§ Work to be completed
As the answer, give a copy of each line below that includes the word "système".
Material supplied Start Marker
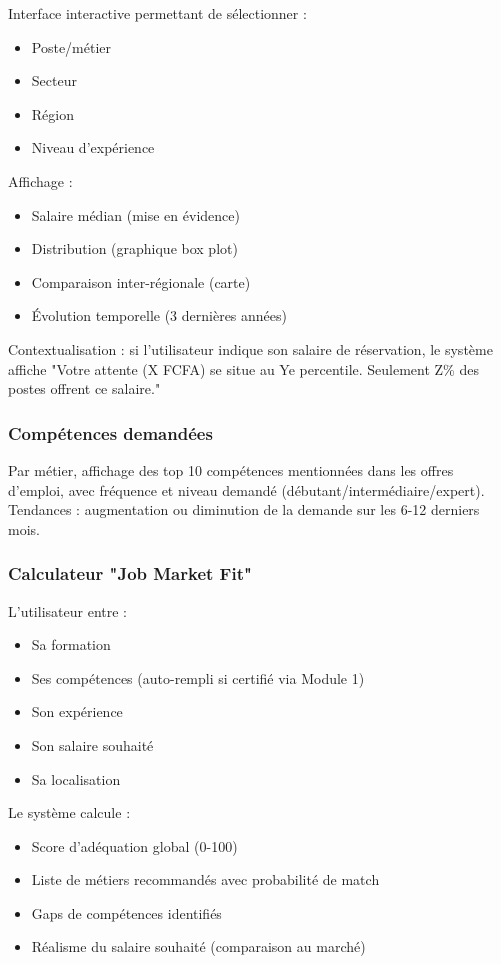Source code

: \documentclass[12pt]{article}
\begin{document}
Interface interactive permettant de sélectionner :
\begin{itemize}
    \item Poste/métier
    \item Secteur
    \item Région
    \item Niveau d'expérience
\end{itemize}

Affichage :
\begin{itemize}
    \item Salaire médian (mise en évidence)
    \item Distribution (graphique box plot)
    \item Comparaison inter-régionale (carte)
    \item Évolution temporelle (3 dernières années)
\end{itemize}

Contextualisation : si l'utilisateur indique son salaire de réservation, le système affiche "Votre attente (X FCFA) se situe au Ye percentile. Seulement Z\% des postes offrent ce salaire."

\subsubsection{Compétences demandées}

Par métier, affichage des top 10 compétences mentionnées dans les offres d'emploi, avec fréquence et niveau demandé (débutant/intermédiaire/expert). Tendances : augmentation ou diminution de la demande sur les 6-12 derniers mois.

\subsubsection{Calculateur "Job Market Fit"}

L'utilisateur entre :
\begin{itemize}
    \item Sa formation
    \item Ses compétences (auto-rempli si certifié via Module 1)
    \item Son expérience
    \item Son salaire souhaité
    \item Sa localisation
\end{itemize}

Le système calcule :
\begin{itemize}
    \item Score d'adéquation global (0-100)
    \item Liste de métiers recommandés avec probabilité de match
    \item Gaps de compétences identifiés
    \item Réalisme du salaire souhaité (comparaison au marché)
\end{itemize}
\end{document}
Material supplied End Marker
§ Solution to this problem
Contextualisation : si l'utilisateur indique son salaire de réservation, le système affiche "Votre attente (X FCFA) se situe au Ye percentile. Seulement Z\% des postes offrent ce salaire."
Le système calcule :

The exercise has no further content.